§ Exercise aim
Set every line of the listing down again, keeping it identical.

-------- Data for this exercise --------

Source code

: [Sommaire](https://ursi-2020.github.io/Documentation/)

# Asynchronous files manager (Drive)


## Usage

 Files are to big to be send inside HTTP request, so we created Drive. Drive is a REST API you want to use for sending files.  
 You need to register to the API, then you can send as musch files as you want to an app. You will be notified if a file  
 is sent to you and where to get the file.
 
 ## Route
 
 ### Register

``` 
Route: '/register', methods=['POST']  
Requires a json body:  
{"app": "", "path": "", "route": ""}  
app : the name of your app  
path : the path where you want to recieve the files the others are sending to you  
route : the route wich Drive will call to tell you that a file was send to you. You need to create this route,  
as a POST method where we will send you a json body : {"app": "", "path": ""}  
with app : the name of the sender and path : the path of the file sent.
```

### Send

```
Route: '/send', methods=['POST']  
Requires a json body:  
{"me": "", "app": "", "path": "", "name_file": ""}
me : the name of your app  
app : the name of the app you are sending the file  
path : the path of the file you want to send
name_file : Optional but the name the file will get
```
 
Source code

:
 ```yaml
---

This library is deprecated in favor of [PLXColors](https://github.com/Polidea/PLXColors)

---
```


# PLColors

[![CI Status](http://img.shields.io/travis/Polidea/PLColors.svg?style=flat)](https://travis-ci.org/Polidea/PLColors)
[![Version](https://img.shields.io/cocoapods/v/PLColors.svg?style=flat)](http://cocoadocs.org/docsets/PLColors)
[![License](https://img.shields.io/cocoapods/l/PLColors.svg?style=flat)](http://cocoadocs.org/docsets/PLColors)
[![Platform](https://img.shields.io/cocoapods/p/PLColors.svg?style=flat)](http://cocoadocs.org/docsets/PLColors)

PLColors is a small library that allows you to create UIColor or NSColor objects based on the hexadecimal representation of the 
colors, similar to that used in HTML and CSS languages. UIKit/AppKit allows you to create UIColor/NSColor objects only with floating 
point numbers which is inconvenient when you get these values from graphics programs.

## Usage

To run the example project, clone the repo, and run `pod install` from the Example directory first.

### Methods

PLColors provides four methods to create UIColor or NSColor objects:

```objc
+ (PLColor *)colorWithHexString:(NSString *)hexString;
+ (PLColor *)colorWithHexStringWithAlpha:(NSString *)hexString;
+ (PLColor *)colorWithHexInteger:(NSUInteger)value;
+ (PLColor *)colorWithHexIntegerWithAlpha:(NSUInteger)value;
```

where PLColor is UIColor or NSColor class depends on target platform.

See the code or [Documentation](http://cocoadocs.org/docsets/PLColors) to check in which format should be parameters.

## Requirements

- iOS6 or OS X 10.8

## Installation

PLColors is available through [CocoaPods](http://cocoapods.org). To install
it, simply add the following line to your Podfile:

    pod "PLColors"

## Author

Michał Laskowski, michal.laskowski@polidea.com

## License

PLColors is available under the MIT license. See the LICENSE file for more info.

--------

§ Exercise answer
Source code

: [Sommaire](https://ursi-2020.github.io/Documentation/)

# Asynchronous files manager (Drive)


## Usage

 Files are to big to be send inside HTTP request, so we created Drive. Drive is a REST API you want to use for sending files.  
 You need to register to the API, then you can send as musch files as you want to an app. You will be notified if a file  
 is sent to you and where to get the file.
 
 ## Route
 
 ### Register

``` 
Route: '/register', methods=['POST']  
Requires a json body:  
{"app": "", "path": "", "route": ""}  
app : the name of your app  
path : the path where you want to recieve the files the others are sending to you  
route : the route wich Drive will call to tell you that a file was send to you. You need to create this route,  
as a POST method where we will send you a json body : {"app": "", "path": ""}  
with app : the name of the sender and path : the path of the file sent.
```

### Send

```
Route: '/send', methods=['POST']  
Requires a json body:  
{"me": "", "app": "", "path": "", "name_file": ""}
me : the name of your app  
app : the name of the app you are sending the file  
path : the path of the file you want to send
name_file : Optional but the name the file will get
```
 
Source code

:
 ```yaml
---

This library is deprecated in favor of [PLXColors](https://github.com/Polidea/PLXColors)

---
```


# PLColors

[![CI Status](http://img.shields.io/travis/Polidea/PLColors.svg?style=flat)](https://travis-ci.org/Polidea/PLColors)
[![Version](https://img.shields.io/cocoapods/v/PLColors.svg?style=flat)](http://cocoadocs.org/docsets/PLColors)
[![License](https://img.shields.io/cocoapods/l/PLColors.svg?style=flat)](http://cocoadocs.org/docsets/PLColors)
[![Platform](https://img.shields.io/cocoapods/p/PLColors.svg?style=flat)](http://cocoadocs.org/docsets/PLColors)

PLColors is a small library that allows you to create UIColor or NSColor objects based on the hexadecimal representation of the 
colors, similar to that used in HTML and CSS languages. UIKit/AppKit allows you to create UIColor/NSColor objects only with floating 
point numbers which is inconvenient when you get these values from graphics programs.

## Usage

To run the example project, clone the repo, and run `pod install` from the Example directory first.

### Methods

PLColors provides four methods to create UIColor or NSColor objects:

```objc
+ (PLColor *)colorWithHexString:(NSString *)hexString;
+ (PLColor *)colorWithHexStringWithAlpha:(NSString *)hexString;
+ (PLColor *)colorWithHexInteger:(NSUInteger)value;
+ (PLColor *)colorWithHexIntegerWithAlpha:(NSUInteger)value;
```

where PLColor is UIColor or NSColor class depends on target platform.

See the code or [Documentation](http://cocoadocs.org/docsets/PLColors) to check in which format should be parameters.

## Requirements

- iOS6 or OS X 10.8

## Installation

PLColors is available through [CocoaPods](http://cocoapods.org). To install
it, simply add the following line to your Podfile:

    pod "PLColors"

## Author

Michał Laskowski, michal.laskowski@polidea.com

## License

PLColors is available under the MIT license. See the LICENSE file for more info.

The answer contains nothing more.